Sometimes I couldn’t put into words, how I really felt and said nothing. Sometimes I made things up, too afraid to speak my real thoughts out loud. My parents looked on in horror when they listened to my real thoughts which they were ill-equipped to deal with. No one got me, how could they? They didn’t live inside my head, they weren’t living my life. I would take myself to my room, sit on the edge of the bed, on the edge of life, just wanting to the shut the door on it.

Days, weeks, months passed. By March, the meds started to kick in and even though I still felt wiped out; I felt ready to pick myself up and start over – join the real world again. I took baby steps at first. Starting with self-care, eating and drinking with my meds so I wouldn’t feel sick. I got up, got dressed, even washed my hair. I have a thing about my hair. It always has to be perfect.

Then came the double whammy – the Coronavirus circus came to town and guess what – we were all forced into lockdown, real lockdown. My parents and I got letters to shield. There’d be no escape. Lockdown also coincided with the end of my Home Treatment. I was transferred to the Recovery Team, but I wouldn’t get to see them or my key worker. If I needed to talk to anyone I had to go online or chat on the phone – but privacy in the house continued to be an issue. I felt trapped. I wouldn’t get to see the rest of my family. I cried with frustration. Like everyone else, I became obsessed with the news, death, fear of dying, catching sick.

As the medication worked it’s way through my system, my brain slowly but surely began to re-engage. I don’t want to have a head like mushy peas. That’s not me. I wanted to think smart. But it’s hard on medication that gives you brain fog and slows you down. My family set up a WhatsApp group. They shared news, tips on well-being, posted memes and pictures of flowers and birds. I felt a more connected, like I wasn’t missing anything. Then one day the sun came out for me and said Hi, Karen, what we gonna do today?
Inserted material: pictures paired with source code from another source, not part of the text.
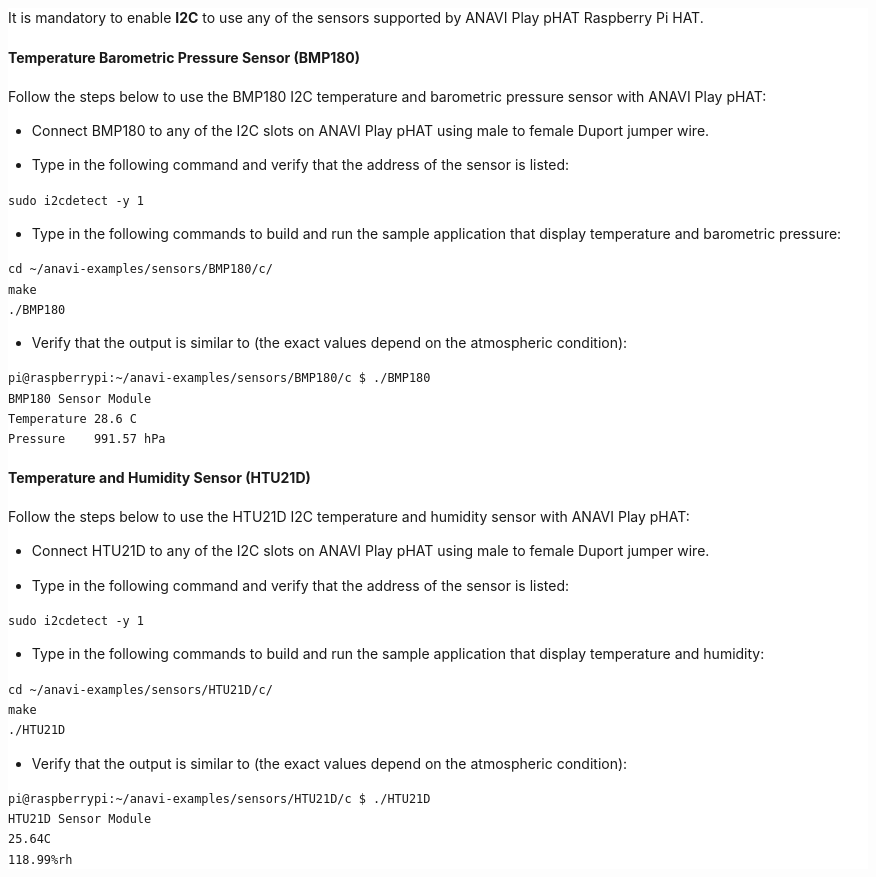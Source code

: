 It is mandatory to enable **I2C** to use any of the sensors supported by ANAVI Play pHAT Raspberry Pi HAT.

#### Temperature Barometric Pressure Sensor (BMP180)

Follow the steps below to use the BMP180 I2C temperature and barometric pressure sensor with ANAVI Play pHAT:

* Connect BMP180 to any of the I2C slots on ANAVI Play pHAT using male to female Duport jumper wire.

* Type in the following command and verify that the address of the sensor is listed:

```
sudo i2cdetect -y 1
```

* Type in the following commands to build and run the sample application that display temperature and barometric pressure:

```
cd ~/anavi-examples/sensors/BMP180/c/
make
./BMP180
```

* Verify that the output is similar to (the exact values depend on the atmospheric condition):

```
pi@raspberrypi:~/anavi-examples/sensors/BMP180/c $ ./BMP180
BMP180 Sensor Module
Temperature	28.6 C
Pressure	991.57 hPa
```

#### Temperature and Humidity Sensor (HTU21D)

Follow the steps below to use the HTU21D I2C temperature and humidity sensor with ANAVI Play pHAT:

* Connect HTU21D to any of the I2C slots on ANAVI Play pHAT using male to female Duport jumper wire.

* Type in the following command and verify that the address of the sensor is listed:

```
sudo i2cdetect -y 1
```

* Type in the following commands to build and run the sample application that display temperature and humidity:

```
cd ~/anavi-examples/sensors/HTU21D/c/
make
./HTU21D
```

* Verify that the output is similar to (the exact values depend on the atmospheric condition):

```
pi@raspberrypi:~/anavi-examples/sensors/HTU21D/c $ ./HTU21D
HTU21D Sensor Module
25.64C
118.99%rh
```
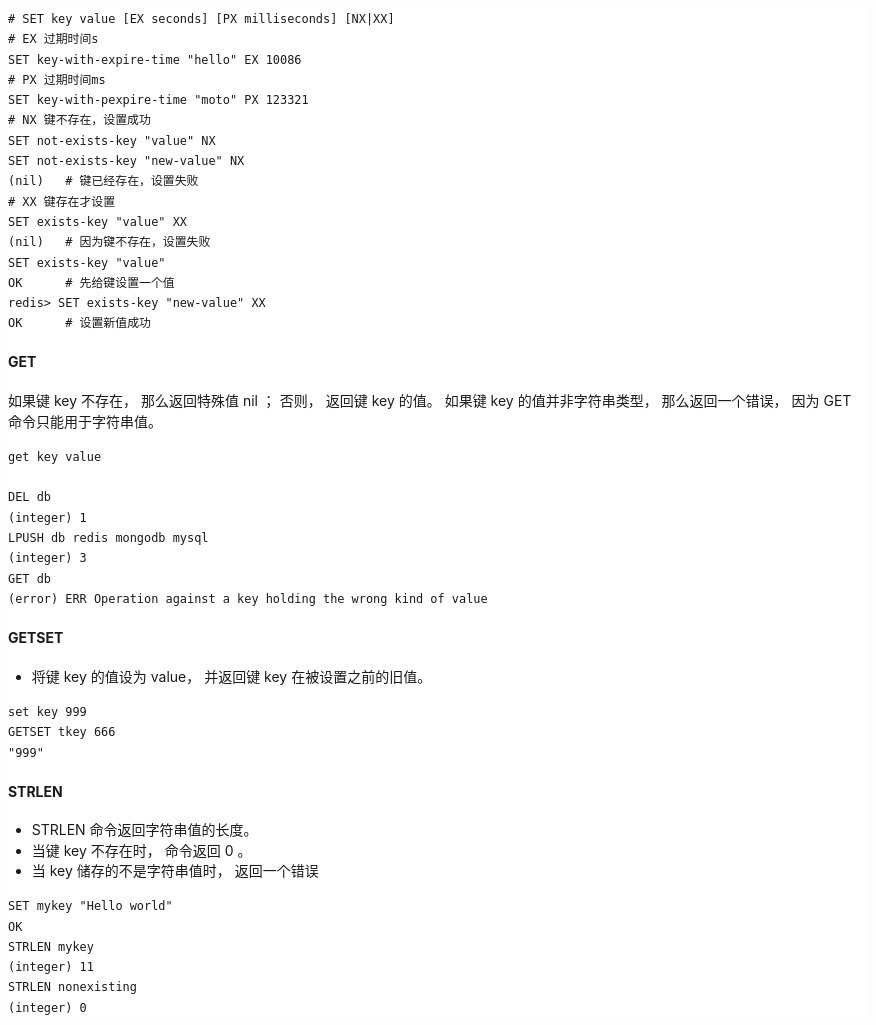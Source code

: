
 ```shell
# SET key value [EX seconds] [PX milliseconds] [NX|XX]
# EX 过期时间s
SET key-with-expire-time "hello" EX 10086
# PX 过期时间ms
SET key-with-pexpire-time "moto" PX 123321
# NX 键不存在，设置成功
SET not-exists-key "value" NX
SET not-exists-key "new-value" NX
(nil)   # 键已经存在，设置失败
# XX 键存在才设置
SET exists-key "value" XX
(nil)   # 因为键不存在，设置失败
SET exists-key "value"
OK      # 先给键设置一个值
redis> SET exists-key "new-value" XX
OK      # 设置新值成功
```

#### GET

如果键 key 不存在， 那么返回特殊值 nil ； 否则， 返回键 key 的值。
如果键 key 的值并非字符串类型， 那么返回一个错误， 因为 GET 命令只能用于字符串值。

```shell
get key value

DEL db
(integer) 1
LPUSH db redis mongodb mysql
(integer) 3
GET db
(error) ERR Operation against a key holding the wrong kind of value
```

#### GETSET

* 将键 key 的值设为 value， 并返回键 key 在被设置之前的旧值。

```shell
set key 999
GETSET tkey 666
"999"
```

#### STRLEN

* STRLEN 命令返回字符串值的长度。
* 当键 key 不存在时， 命令返回 0 。
* 当 key 储存的不是字符串值时， 返回一个错误

```shell
SET mykey "Hello world"
OK
STRLEN mykey
(integer) 11
STRLEN nonexisting
(integer) 0
```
My niece and sister bought bikes. I thought, I could do that. I traded my heavy old bike in for a lighter framed model, got myself all geared up with cycling gear from online stores and was ready to cycle for the first time in 10 years. Next, I dusted off my laptop and enrolled in some of the new recovery college online courses by Zoom. They helped build my confidence in public speaking and sharing my thoughts with others in a safe environment. I got a buzz from doing them and decided to search for some more online courses. I discovered New Horizons through Action Mental Health and got a referral to enrol on 7 courses including one in self-esteem, coping with anxiety and even creative writing. My days are now filled with learning. I bought myself some self-help books on Amazon, like ‘Keep It Simple’ by Hazelden and ‘Emotional Intelligence’ by Gill Hasson. They have really helped. At night, I listen to calming music. I love finding memes and inspirational quotes to guide me and put a smile on my face during the day.

Of course, I don’t have a crystal ball to see how I’m going to get from A to Z, but I don’t need to. I know I will always have flashbacks and set-backs. I know it will always be a struggle to stay on top of my game. But for now, I will tell myself ‘try not to worry about how you get there or where you end up, just live in the moment’. It may take all my energy. I might fall down, and relapse but I will find the strength to get up and go again.